What you are asked to do: A faithful copy of the whole listing is the goal. Match it exactly.

::::::::::

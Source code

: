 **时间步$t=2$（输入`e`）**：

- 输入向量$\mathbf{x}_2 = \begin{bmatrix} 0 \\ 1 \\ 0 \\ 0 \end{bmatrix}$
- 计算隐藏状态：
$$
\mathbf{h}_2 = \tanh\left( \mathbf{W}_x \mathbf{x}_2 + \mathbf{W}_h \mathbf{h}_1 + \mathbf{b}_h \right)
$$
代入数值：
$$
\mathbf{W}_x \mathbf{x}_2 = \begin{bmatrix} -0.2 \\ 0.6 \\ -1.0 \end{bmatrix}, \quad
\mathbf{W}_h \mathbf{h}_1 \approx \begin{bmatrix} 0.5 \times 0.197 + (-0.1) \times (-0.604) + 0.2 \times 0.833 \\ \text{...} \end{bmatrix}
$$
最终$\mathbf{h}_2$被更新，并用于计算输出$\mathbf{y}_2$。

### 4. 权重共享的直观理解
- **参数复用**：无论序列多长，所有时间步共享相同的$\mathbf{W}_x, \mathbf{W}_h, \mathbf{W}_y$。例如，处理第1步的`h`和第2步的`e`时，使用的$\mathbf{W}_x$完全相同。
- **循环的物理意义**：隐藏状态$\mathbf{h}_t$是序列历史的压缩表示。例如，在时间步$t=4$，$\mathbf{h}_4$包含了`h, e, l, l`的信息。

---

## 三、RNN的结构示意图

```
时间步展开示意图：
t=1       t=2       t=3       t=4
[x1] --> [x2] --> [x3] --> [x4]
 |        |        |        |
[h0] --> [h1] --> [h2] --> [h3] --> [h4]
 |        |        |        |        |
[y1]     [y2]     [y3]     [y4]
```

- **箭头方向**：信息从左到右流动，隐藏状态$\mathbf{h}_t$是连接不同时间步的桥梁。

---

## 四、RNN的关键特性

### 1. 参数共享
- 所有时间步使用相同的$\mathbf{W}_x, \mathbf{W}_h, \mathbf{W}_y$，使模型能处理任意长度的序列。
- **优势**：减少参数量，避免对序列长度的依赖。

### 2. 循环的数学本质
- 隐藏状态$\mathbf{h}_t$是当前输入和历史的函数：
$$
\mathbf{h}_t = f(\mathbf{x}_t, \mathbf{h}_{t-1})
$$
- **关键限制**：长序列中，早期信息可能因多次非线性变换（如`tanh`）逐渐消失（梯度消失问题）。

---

::::::::::

Finished exercise:
Source code

: **时间步$t=2$（输入`e`）**：

- 输入向量$\mathbf{x}_2 = \begin{bmatrix} 0 \\ 1 \\ 0 \\ 0 \end{bmatrix}$
- 计算隐藏状态：
$$
\mathbf{h}_2 = \tanh\left( \mathbf{W}_x \mathbf{x}_2 + \mathbf{W}_h \mathbf{h}_1 + \mathbf{b}_h \right)
$$
代入数值：
$$
\mathbf{W}_x \mathbf{x}_2 = \begin{bmatrix} -0.2 \\ 0.6 \\ -1.0 \end{bmatrix}, \quad
\mathbf{W}_h \mathbf{h}_1 \approx \begin{bmatrix} 0.5 \times 0.197 + (-0.1) \times (-0.604) + 0.2 \times 0.833 \\ \text{...} \end{bmatrix}
$$
最终$\mathbf{h}_2$被更新，并用于计算输出$\mathbf{y}_2$。

### 4. 权重共享的直观理解
- **参数复用**：无论序列多长，所有时间步共享相同的$\mathbf{W}_x, \mathbf{W}_h, \mathbf{W}_y$。例如，处理第1步的`h`和第2步的`e`时，使用的$\mathbf{W}_x$完全相同。
- **循环的物理意义**：隐藏状态$\mathbf{h}_t$是序列历史的压缩表示。例如，在时间步$t=4$，$\mathbf{h}_4$包含了`h, e, l, l`的信息。

---

## 三、RNN的结构示意图

```
时间步展开示意图：
t=1       t=2       t=3       t=4
[x1] --> [x2] --> [x3] --> [x4]
 |        |        |        |
[h0] --> [h1] --> [h2] --> [h3] --> [h4]
 |        |        |        |        |
[y1]     [y2]     [y3]     [y4]
```

- **箭头方向**：信息从左到右流动，隐藏状态$\mathbf{h}_t$是连接不同时间步的桥梁。

---

## 四、RNN的关键特性

### 1. 参数共享
- 所有时间步使用相同的$\mathbf{W}_x, \mathbf{W}_h, \mathbf{W}_y$，使模型能处理任意长度的序列。
- **优势**：减少参数量，避免对序列长度的依赖。

### 2. 循环的数学本质
- 隐藏状态$\mathbf{h}_t$是当前输入和历史的函数：
$$
\mathbf{h}_t = f(\mathbf{x}_t, \mathbf{h}_{t-1})
$$
- **关键限制**：长序列中，早期信息可能因多次非线性变换（如`tanh`）逐渐消失（梯度消失问题）。

---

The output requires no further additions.